### What this task involves
Whatever pictures appear, omit them, and repeat the data below exactly.

### Supplied data
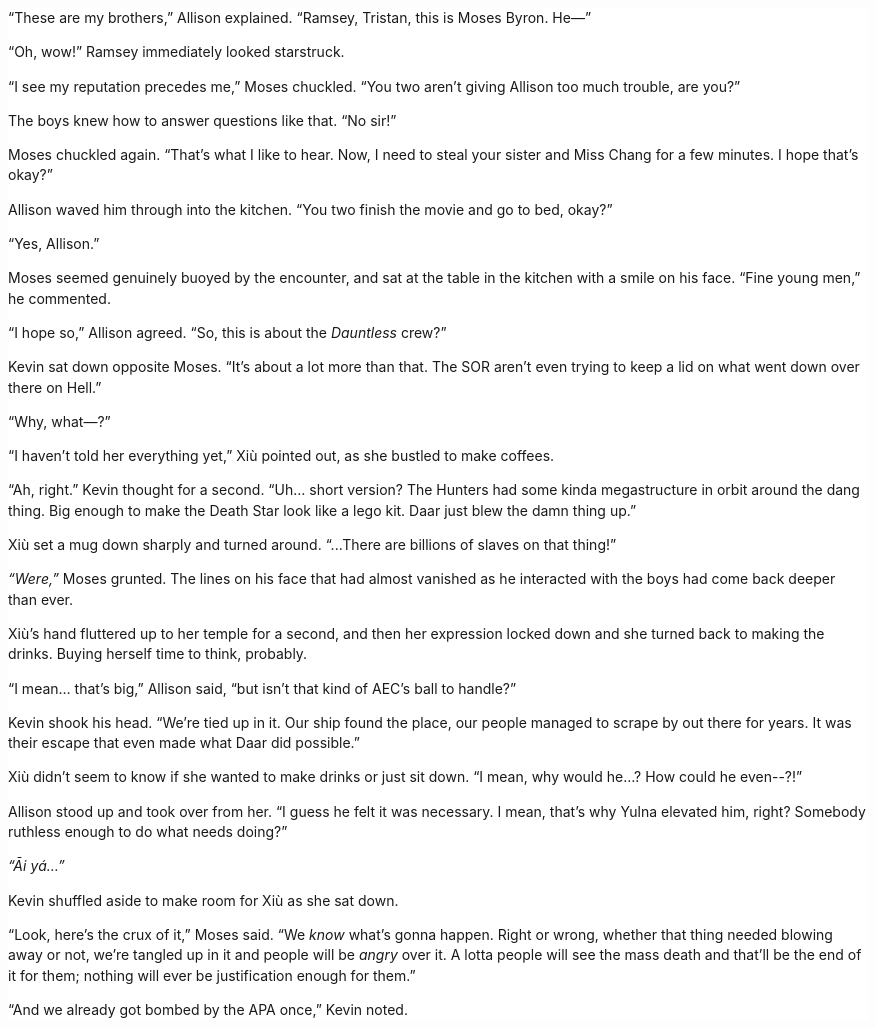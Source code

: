 “These are my brothers,” Allison explained. “Ramsey, Tristan, this is Moses Byron. He—”

“Oh, wow!” Ramsey immediately looked starstruck.

“I see my reputation precedes me,” Moses chuckled. “You two aren’t giving Allison too much trouble, are you?”

The boys knew how to answer questions like that. “No sir!”

Moses chuckled again. “That’s what I like to hear. Now, I need to steal your sister and Miss Chang for a few minutes. I hope that’s okay?”

Allison waved him through into the kitchen. “You two finish the movie and go to bed, okay?”

“Yes, Allison.”

Moses seemed genuinely buoyed by the encounter, and sat at the table in the kitchen with a smile on his face. “Fine young men,” he commented.

“I hope so,” Allison agreed. “So, this is about the *Dauntless* crew?”

Kevin sat down opposite Moses. “It’s about a lot more than that. The SOR aren’t even trying to keep a lid on what went down over there on Hell.”

“Why, what—?”

“I haven’t told her everything yet,” Xiù pointed out, as she bustled to make coffees.

“Ah, right.” Kevin thought for a second. “Uh… short version? The Hunters had some kinda megastructure in orbit around the dang thing. Big enough to make the Death Star look like a lego kit. Daar just blew the damn thing up.”

Xiù set a mug down sharply and turned around. “...There are billions of slaves on that thing!”

*“Were,”* Moses grunted. The lines on his face that had almost vanished as he interacted with the boys had come back deeper than ever.

Xiù’s hand fluttered up to her temple for a second, and then her expression locked down and she turned back to making the drinks. Buying herself time to think, probably.

“I mean… that’s big,” Allison said, “but isn’t that kind of AEC’s ball to handle?”

Kevin shook his head. “We’re tied up in it. Our ship found the place, our people managed to scrape by out there for years. It was their escape that even made what Daar did possible.”

Xiù didn’t seem to know if she wanted to make drinks or just sit down. “I mean, why would he…? How could he even--?!”

Allison stood up and took over from her. “I guess he felt it was necessary. I mean, that’s why Yulna elevated him, right? Somebody ruthless enough to do what needs doing?”

*“Āi yá…”*

Kevin shuffled aside to make room for Xiù as she sat down.

“Look, here’s the crux of it,” Moses said. “We *know* what’s gonna happen. Right or wrong, whether that thing needed blowing away or not, we’re tangled up in it and people will be *angry* over it. A lotta people will see the mass death and that’ll be the end of it for them; nothing will ever be justification enough for them.”

“And we already got bombed by the APA once,” Kevin noted.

### Task output
Source code

: “These are my brothers,” Allison explained. “Ramsey, Tristan, this is Moses Byron. He—”

“Oh, wow!” Ramsey immediately looked starstruck.

“I see my reputation precedes me,” Moses chuckled. “You two aren’t giving Allison too much trouble, are you?”

The boys knew how to answer questions like that. “No sir!”

Moses chuckled again. “That’s what I like to hear. Now, I need to steal your sister and Miss Chang for a few minutes. I hope that’s okay?”

Allison waved him through into the kitchen. “You two finish the movie and go to bed, okay?”

“Yes, Allison.”

Moses seemed genuinely buoyed by the encounter, and sat at the table in the kitchen with a smile on his face. “Fine young men,” he commented.

“I hope so,” Allison agreed. “So, this is about the *Dauntless* crew?”

Kevin sat down opposite Moses. “It’s about a lot more than that. The SOR aren’t even trying to keep a lid on what went down over there on Hell.”

“Why, what—?”

“I haven’t told her everything yet,” Xiù pointed out, as she bustled to make coffees.

“Ah, right.” Kevin thought for a second. “Uh… short version? The Hunters had some kinda megastructure in orbit around the dang thing. Big enough to make the Death Star look like a lego kit. Daar just blew the damn thing up.”

Xiù set a mug down sharply and turned around. “...There are billions of slaves on that thing!”

*“Were,”* Moses grunted. The lines on his face that had almost vanished as he interacted with the boys had come back deeper than ever.

Xiù’s hand fluttered up to her temple for a second, and then her expression locked down and she turned back to making the drinks. Buying herself time to think, probably.

“I mean… that’s big,” Allison said, “but isn’t that kind of AEC’s ball to handle?”

Kevin shook his head. “We’re tied up in it. Our ship found the place, our people managed to scrape by out there for years. It was their escape that even made what Daar did possible.”

Xiù didn’t seem to know if she wanted to make drinks or just sit down. “I mean, why would he…? How could he even--?!”

Allison stood up and took over from her. “I guess he felt it was necessary. I mean, that’s why Yulna elevated him, right? Somebody ruthless enough to do what needs doing?”

*“Āi yá…”*

Kevin shuffled aside to make room for Xiù as she sat down.

“Look, here’s the crux of it,” Moses said. “We *know* what’s gonna happen. Right or wrong, whether that thing needed blowing away or not, we’re tangled up in it and people will be *angry* over it. A lotta people will see the mass death and that’ll be the end of it for them; nothing will ever be justification enough for them.”

“And we already got bombed by the APA once,” Kevin noted.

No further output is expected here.